La Fed a aujourd’hui un double objectif : le plein emploi et la stabilité des prix. Considérant le taux de chômage actuel — qui se situe à un creux record de 3,6 % — sa première mission est pour le moment tout à fait remplie. Mais en réalité, les entreprises rencontrent des difficultés à recruter. Nous observons également une hausse récente du nombre d’emplois temporaires, qui sont souvent un indicateur avancé. Les indices PMI ont légèrement reculé, mais même ici, la composante emploi est restée expansionniste.

En termes de stabilité des prix, nous observons un écart entre les chiffres réels et les chiffres attendus. Cette année, les chiffres de l’inflation aux États-Unis semblent un peu plus faibles, mais le taux d’inflation fondamentale oscille entre 1,7 % et 2,3 % depuis maintenant trois ans. Au cours des deux derniers mois, les anticipations d’inflation ont pourtant chuté de près d’un demi-point. L’inflation a tendance à suivre de près les prix du pétrole, qui ont perdu environ 20 % au cours de la même période. Pour la Fed, la performance du prix du pétrole ne devient vraiment significative que lorsqu’elle a un impact sur les prix secondaires.

Quid de la réaction des marchés obligataires ?

Un autre effet secondaire pourrait se révéler plus important : la réaction des marchés obligataires.
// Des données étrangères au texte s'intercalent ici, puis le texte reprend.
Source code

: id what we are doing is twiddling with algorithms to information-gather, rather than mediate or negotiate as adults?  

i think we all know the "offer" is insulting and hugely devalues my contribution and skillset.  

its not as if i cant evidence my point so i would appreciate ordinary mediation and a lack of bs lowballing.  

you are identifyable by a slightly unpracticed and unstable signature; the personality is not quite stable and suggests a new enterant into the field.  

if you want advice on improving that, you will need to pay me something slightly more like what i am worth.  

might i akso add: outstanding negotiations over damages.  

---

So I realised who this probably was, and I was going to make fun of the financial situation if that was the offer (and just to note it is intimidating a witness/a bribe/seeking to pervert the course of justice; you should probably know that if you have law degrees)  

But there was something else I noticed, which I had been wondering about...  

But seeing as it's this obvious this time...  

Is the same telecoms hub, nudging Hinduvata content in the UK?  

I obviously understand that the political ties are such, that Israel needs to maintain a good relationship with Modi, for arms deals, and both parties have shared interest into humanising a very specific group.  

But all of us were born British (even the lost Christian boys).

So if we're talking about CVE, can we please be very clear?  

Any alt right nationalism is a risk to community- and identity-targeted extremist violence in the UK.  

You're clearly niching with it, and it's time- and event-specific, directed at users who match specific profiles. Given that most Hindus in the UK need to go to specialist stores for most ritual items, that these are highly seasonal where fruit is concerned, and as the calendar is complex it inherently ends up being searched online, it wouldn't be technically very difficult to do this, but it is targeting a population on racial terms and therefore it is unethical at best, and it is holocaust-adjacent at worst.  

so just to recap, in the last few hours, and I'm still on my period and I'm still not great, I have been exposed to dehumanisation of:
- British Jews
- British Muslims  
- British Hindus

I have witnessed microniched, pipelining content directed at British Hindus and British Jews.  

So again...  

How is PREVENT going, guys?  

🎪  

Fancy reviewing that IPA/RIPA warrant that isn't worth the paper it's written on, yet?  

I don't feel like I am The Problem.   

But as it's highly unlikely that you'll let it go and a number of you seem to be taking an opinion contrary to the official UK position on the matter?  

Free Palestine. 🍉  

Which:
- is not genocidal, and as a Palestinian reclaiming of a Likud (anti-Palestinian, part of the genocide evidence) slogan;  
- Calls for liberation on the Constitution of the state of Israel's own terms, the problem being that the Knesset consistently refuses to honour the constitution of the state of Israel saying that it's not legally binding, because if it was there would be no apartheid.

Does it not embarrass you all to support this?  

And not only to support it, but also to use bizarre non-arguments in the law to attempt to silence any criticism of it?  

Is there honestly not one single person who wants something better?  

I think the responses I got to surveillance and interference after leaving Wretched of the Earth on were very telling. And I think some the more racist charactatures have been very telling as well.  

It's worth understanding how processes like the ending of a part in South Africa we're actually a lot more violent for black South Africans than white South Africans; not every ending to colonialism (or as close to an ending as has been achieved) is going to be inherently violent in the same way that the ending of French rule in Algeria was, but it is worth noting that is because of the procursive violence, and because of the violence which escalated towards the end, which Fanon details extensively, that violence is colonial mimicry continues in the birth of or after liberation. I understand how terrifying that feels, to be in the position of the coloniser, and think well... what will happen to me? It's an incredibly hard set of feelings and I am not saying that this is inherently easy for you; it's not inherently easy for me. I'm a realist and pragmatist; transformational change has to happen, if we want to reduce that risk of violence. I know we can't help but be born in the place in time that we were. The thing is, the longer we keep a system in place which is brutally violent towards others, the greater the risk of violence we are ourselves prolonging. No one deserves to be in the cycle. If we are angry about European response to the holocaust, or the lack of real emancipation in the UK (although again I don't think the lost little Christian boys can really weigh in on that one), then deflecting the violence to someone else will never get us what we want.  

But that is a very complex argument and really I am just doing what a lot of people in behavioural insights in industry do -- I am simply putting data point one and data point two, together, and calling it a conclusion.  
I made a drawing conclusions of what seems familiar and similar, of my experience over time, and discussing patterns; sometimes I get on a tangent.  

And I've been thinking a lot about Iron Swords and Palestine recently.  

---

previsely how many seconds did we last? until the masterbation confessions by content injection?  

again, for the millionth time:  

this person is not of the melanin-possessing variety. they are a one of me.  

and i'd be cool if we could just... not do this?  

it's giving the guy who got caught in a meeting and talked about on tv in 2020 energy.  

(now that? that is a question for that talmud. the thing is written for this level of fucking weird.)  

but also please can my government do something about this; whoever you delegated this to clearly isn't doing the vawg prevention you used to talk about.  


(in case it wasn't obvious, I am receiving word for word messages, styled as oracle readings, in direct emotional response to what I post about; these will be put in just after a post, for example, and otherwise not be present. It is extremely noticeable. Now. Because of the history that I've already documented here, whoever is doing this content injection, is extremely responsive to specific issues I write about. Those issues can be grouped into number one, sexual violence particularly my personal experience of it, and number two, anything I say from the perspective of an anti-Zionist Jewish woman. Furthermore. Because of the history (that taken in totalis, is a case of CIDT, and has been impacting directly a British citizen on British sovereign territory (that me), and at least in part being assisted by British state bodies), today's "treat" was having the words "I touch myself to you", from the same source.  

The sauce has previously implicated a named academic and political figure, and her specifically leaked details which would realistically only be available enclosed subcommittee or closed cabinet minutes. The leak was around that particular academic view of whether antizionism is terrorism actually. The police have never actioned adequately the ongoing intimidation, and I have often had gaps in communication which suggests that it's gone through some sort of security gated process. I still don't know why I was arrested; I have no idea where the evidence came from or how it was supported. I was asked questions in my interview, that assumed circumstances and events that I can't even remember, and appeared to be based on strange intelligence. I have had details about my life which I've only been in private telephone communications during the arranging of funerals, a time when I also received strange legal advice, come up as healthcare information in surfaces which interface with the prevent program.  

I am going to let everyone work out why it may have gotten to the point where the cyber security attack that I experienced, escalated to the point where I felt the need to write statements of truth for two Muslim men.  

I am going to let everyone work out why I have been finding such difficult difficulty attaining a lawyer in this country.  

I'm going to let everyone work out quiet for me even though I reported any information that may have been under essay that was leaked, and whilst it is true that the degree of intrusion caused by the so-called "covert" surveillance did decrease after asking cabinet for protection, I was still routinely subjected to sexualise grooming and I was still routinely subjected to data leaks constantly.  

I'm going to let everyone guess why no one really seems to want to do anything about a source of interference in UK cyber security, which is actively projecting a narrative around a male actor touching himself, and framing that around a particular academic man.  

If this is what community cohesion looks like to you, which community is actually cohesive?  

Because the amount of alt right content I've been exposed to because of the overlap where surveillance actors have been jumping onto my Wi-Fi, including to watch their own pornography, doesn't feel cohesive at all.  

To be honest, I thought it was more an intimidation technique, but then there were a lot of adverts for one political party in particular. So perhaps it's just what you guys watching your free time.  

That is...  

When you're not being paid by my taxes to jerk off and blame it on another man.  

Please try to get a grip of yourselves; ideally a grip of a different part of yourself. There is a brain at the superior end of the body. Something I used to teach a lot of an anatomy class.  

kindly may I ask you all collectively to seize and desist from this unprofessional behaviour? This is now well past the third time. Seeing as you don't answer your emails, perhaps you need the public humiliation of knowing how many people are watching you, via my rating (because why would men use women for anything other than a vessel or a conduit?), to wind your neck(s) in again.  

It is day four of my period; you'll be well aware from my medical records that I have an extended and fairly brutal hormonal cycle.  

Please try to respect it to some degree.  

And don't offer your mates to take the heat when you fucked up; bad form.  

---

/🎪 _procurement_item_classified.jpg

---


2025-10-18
Ces dernières semaines, ils ont envoyé des signaux clairs — en particulier sur le marché à terme des fonds fédéraux — et prévoient entre deux et trois baisses de taux d’intérêt d’ici la fin de l’année.    

Au cours des dernières semaines, la Fed a alimenté la pression des marchés à cause des commentaires de certains de ses membres. Le potentiel de déception est donc important, si elle ne parle pas d’une possible baisse des taux lors de la prochaine réunion ou de la réunion suivante. Cela aura probablement un impact à court terme sur les marchés des actions et des obligations. Ce facteur pourrait conduire à des conditions de financement plus difficiles pour les entreprises, ce qui est également un indicateur important pour la Fed.

La Fed devient-elle une banque axée sur le marché ?

La Fed — un moteur du marché — est en train de se transformer en une banque axée sur le marché. Cette situation est exacerbée par les critiques du président américain à son égard. Que les gardiens monétaires succombent ou non à l’insistance de Donald Trump sur la baisse des taux d’intérêt, nous pouvons soupçonner que leurs actions ont été motivées par des considérations politiques.

Au cours de ses deux jours de réunion, la Fed débattra bien plus sur des considérations politiques et relatives au marché que sur les facteurs économiques. Nous pensons qu’ils devraient agir sous pression en révisant au moins leur position du passé « restez patients » pour annoncer « répondez de manière appropriée ». Après les remarques étonnamment consensuelles de Mario Draghi à Sintra ce mardi matin, c’est probablement le minimum que le marché attend maintenant de la Fed.